To do:
Whichever lines of the entries hold the word "vous" should be identified and copied.
##### Data shown #####
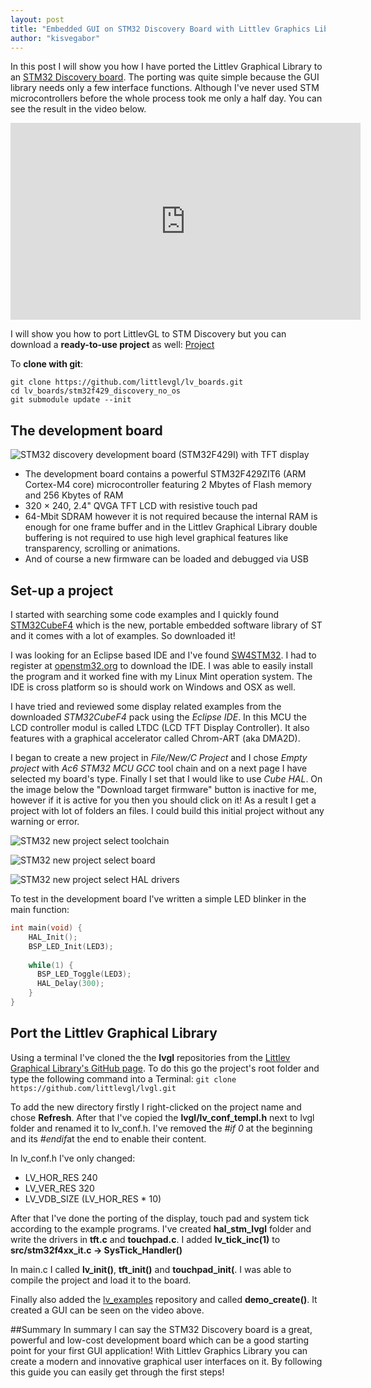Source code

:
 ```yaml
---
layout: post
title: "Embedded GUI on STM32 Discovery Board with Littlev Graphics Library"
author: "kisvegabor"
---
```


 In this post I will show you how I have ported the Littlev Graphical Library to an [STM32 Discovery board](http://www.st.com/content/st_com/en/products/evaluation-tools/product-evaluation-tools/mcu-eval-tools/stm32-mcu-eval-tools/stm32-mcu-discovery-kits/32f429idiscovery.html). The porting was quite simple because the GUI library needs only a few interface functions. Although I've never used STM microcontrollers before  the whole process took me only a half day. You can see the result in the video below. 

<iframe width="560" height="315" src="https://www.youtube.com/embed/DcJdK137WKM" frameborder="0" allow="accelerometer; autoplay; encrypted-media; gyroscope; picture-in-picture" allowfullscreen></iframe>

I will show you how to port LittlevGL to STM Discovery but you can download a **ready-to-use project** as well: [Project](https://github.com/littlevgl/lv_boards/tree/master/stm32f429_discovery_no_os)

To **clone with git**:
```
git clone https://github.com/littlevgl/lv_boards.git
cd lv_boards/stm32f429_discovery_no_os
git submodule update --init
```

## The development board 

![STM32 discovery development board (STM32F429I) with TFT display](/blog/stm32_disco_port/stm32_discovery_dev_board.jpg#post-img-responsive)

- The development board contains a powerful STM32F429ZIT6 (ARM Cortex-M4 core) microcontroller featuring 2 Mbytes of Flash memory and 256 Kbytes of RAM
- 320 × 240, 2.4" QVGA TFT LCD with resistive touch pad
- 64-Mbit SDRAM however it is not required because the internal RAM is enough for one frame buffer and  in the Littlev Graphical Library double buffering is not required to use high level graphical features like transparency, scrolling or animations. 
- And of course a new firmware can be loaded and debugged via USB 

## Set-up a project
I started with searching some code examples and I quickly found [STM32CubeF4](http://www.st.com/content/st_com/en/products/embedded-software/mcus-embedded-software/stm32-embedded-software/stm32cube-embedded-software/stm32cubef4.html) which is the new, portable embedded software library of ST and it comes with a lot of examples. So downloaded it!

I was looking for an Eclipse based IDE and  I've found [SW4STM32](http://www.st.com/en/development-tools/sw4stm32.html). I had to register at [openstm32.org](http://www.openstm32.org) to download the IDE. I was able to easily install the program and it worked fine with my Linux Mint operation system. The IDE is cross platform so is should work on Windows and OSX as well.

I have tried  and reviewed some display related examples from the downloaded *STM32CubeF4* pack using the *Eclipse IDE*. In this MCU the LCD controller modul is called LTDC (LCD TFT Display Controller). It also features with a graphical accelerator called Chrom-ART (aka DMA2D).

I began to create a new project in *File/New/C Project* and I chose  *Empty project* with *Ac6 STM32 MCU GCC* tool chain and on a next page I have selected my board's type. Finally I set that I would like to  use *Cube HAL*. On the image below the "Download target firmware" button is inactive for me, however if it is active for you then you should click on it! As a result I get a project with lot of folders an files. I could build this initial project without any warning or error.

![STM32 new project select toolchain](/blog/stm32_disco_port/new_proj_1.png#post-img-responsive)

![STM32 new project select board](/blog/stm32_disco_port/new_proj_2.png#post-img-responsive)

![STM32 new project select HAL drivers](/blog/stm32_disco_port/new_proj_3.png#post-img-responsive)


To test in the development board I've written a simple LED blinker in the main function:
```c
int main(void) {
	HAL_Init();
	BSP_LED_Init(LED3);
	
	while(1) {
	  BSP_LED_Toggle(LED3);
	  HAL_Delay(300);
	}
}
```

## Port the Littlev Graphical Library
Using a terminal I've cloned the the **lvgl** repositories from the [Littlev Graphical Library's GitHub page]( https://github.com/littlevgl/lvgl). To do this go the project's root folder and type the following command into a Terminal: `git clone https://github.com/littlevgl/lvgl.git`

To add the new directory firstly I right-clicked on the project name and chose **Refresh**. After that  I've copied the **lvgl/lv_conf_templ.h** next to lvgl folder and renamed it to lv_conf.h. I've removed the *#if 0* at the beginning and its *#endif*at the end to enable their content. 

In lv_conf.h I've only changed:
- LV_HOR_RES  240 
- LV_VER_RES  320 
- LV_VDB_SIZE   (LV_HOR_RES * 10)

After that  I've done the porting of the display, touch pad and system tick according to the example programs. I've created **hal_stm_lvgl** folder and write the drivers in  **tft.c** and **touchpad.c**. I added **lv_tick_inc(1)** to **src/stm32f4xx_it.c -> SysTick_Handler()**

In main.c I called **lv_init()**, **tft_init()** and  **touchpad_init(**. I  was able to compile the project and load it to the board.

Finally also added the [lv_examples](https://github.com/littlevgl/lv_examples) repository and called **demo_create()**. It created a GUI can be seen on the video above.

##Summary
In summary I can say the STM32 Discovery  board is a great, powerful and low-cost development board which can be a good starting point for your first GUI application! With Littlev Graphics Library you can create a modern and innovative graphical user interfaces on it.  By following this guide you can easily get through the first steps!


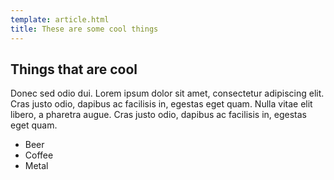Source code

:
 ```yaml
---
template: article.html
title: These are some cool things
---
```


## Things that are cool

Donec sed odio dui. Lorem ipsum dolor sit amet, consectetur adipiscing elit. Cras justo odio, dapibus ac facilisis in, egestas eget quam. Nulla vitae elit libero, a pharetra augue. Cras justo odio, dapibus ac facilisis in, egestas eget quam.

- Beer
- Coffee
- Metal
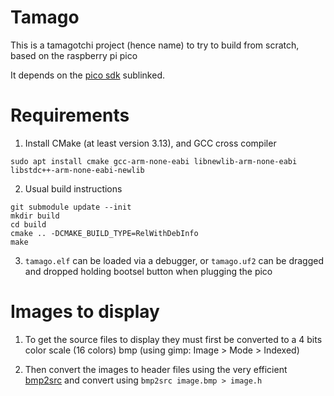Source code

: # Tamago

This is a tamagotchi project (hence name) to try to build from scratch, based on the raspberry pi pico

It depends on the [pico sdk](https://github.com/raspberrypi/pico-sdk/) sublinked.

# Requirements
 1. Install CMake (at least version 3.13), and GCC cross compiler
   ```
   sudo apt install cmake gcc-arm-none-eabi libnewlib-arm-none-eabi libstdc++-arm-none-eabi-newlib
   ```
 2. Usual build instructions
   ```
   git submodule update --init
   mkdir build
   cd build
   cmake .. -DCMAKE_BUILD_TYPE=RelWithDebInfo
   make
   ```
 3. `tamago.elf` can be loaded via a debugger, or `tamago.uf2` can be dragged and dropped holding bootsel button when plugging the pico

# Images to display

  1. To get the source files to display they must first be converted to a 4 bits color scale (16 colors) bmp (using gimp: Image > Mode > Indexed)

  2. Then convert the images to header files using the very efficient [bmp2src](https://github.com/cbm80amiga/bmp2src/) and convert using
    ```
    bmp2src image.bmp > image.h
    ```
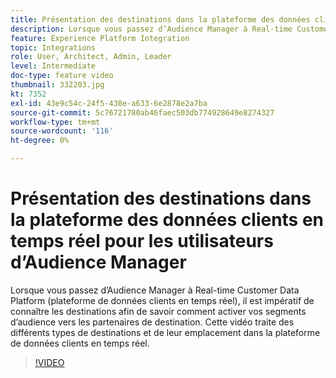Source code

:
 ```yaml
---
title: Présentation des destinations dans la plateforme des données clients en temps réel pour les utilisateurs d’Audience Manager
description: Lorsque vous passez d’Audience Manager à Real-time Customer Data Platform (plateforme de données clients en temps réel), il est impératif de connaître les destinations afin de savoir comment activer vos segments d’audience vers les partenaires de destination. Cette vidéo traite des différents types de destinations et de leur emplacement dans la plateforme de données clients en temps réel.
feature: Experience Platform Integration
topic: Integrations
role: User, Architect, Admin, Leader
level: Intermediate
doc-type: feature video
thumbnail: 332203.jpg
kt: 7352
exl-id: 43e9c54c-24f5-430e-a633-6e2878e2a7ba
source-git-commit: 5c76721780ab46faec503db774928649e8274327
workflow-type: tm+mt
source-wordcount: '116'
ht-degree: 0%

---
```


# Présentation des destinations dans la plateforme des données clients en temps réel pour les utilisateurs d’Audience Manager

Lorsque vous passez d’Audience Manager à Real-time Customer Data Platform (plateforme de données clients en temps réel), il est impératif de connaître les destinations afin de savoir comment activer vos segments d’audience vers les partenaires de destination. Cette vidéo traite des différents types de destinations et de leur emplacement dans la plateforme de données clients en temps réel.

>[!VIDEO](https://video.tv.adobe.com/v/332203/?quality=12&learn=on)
#####
Completed task:
description: Lorsque vous passez d’Audience Manager à Real-time Customer Data Platform (plateforme de données clients en temps réel), il est impératif de connaître les destinations afin de savoir comment activer vos segments d’audience vers les partenaires de destination. Cette vidéo traite des différents types de destinations et de leur emplacement dans la plateforme de données clients en temps réel.
Lorsque vous passez d’Audience Manager à Real-time Customer Data Platform (plateforme de données clients en temps réel), il est impératif de connaître les destinations afin de savoir comment activer vos segments d’audience vers les partenaires de destination. Cette vidéo traite des différents types de destinations et de leur emplacement dans la plateforme de données clients en temps réel.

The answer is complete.